Mucosal Immunity and HIV Acquisition in Women

Abstract

Women acquire HIV through sexual transmission. Women worldwide represent half of the people living with HIV, but young women in endemic areas are disproportionally affected. Low transmission rates per sexual act in women suggest that local immune protective mechanisms in the genital tract have the potential to prevent infection. However, conditions that induce genital inflammation are known to increase the risk of HIV acquisition. The female genital tract (FGT) is divided into different anatomical compartments with distinct reproductive functions. The immune cells present in each of these compartments are specialized in balancing reproduction and protection against infections, and are the same cells that can encounter and respond to HIV. Understanding the physiological and pathological factors that influence mucosal immune cell presence, susceptibility to HIV-infection and anti-HIV immune responses in the FGT is necessary to develop preventive strategies. Here we review recent advances in our understanding of HIV infection in the human female genital tract, with an emphasis on the characterization of the mucosal cells susceptible to HIV-infection, innate immune responses and mucosal factors that increase genital inflammation and influence susceptibility to HIV acquisition in women.

Keywords: HIV; Th17 cell; dendritic cell; female reproductive tract; genital inflammation; neutrophil.

Figure 1.. Immune cell distribution and responses in the female genital tract under healthy and inflammatory conditions.

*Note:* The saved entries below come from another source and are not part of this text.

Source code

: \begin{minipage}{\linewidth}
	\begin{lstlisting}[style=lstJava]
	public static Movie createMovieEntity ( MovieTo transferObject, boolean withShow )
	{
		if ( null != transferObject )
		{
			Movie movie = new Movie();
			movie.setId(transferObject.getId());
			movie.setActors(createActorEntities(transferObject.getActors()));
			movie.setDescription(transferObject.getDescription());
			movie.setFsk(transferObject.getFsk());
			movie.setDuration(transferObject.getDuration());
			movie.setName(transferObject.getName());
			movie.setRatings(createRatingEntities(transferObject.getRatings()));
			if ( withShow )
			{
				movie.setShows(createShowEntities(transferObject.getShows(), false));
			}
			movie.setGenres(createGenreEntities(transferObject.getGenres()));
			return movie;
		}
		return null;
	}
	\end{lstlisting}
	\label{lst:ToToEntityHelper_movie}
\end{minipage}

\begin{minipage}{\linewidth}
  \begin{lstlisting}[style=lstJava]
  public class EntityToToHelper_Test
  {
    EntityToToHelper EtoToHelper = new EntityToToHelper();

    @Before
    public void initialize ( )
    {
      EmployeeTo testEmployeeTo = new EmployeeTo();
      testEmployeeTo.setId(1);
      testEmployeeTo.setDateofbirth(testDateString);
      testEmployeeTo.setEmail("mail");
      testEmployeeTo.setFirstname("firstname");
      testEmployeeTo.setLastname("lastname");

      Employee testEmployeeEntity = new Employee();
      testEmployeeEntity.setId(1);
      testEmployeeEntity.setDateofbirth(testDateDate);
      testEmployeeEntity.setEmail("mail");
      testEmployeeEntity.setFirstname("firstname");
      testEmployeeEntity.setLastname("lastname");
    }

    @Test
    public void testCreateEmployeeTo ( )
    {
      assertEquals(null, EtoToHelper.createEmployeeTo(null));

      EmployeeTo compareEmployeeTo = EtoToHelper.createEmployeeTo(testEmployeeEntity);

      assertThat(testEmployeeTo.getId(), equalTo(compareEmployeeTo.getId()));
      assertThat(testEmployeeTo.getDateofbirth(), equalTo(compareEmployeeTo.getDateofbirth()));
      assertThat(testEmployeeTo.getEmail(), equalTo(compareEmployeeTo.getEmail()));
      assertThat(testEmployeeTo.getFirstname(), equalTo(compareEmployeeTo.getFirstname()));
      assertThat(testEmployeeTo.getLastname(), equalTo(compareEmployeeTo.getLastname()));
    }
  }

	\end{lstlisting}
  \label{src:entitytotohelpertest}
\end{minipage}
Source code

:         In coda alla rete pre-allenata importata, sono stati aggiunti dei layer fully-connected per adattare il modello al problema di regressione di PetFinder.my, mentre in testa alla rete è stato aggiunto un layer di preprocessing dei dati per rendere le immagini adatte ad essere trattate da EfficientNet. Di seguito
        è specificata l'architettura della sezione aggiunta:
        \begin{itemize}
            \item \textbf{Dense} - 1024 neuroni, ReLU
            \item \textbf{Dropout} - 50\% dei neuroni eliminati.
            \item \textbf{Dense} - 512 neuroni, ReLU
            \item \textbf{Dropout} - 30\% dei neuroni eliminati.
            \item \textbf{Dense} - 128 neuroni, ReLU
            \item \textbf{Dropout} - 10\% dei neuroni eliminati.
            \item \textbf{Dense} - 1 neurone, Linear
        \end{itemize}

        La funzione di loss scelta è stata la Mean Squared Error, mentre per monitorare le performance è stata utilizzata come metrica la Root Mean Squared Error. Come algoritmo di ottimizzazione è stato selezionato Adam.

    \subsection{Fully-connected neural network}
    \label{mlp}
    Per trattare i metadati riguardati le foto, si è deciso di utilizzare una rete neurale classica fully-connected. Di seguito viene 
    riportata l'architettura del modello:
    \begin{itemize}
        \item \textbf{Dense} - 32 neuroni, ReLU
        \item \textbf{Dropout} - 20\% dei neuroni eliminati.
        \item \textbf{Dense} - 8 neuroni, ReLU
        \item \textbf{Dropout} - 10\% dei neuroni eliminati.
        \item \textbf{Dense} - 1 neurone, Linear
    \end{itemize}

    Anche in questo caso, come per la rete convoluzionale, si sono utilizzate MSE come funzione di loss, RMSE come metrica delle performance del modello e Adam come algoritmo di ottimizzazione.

A) The female genital tract (FGT) is divided in different anatomical compartments. The upper tract, lined by a single layer of epithelial cells, includes the endocervix, endometrium, Fallopian tubes and ovaries. The lower tract, lined with multiple layers of squamous epithelium, includes the ectocervix and vagina. B) Under physiological conditions (left panel), healthy genital tissues contain immune cells with specialized functions and unique phenotypes modified by the tissue environment. Important for HIV, immune cells including neutrophils, dendritic cells and T cells (CD8+ and CD4+ Th subsets) are present throughout the FGT in healthy women. The epithelium serves as a physical and immunological barrier, is coated with mucus, supports a Lactobacillus-dominated microbiome with anti-inflammatory and anti-HIV properties. Under inflammatory conditions (right panel), altered microbiome profiles, STIs or other exogenous factors induce the production of cytokines, chemokines and other inflammatory molecules by epithelial cells and immune cells. These cytokines and bacterial ligands recruit and activate immune cells and disrupt the epithelial barrier. These factors facilitate access of HIV to a mucosal environment rich in susceptible target cells such as Th17 cells and other CD4+ T cells expressing CCR5, increasing the likelihood for HIV acquisition.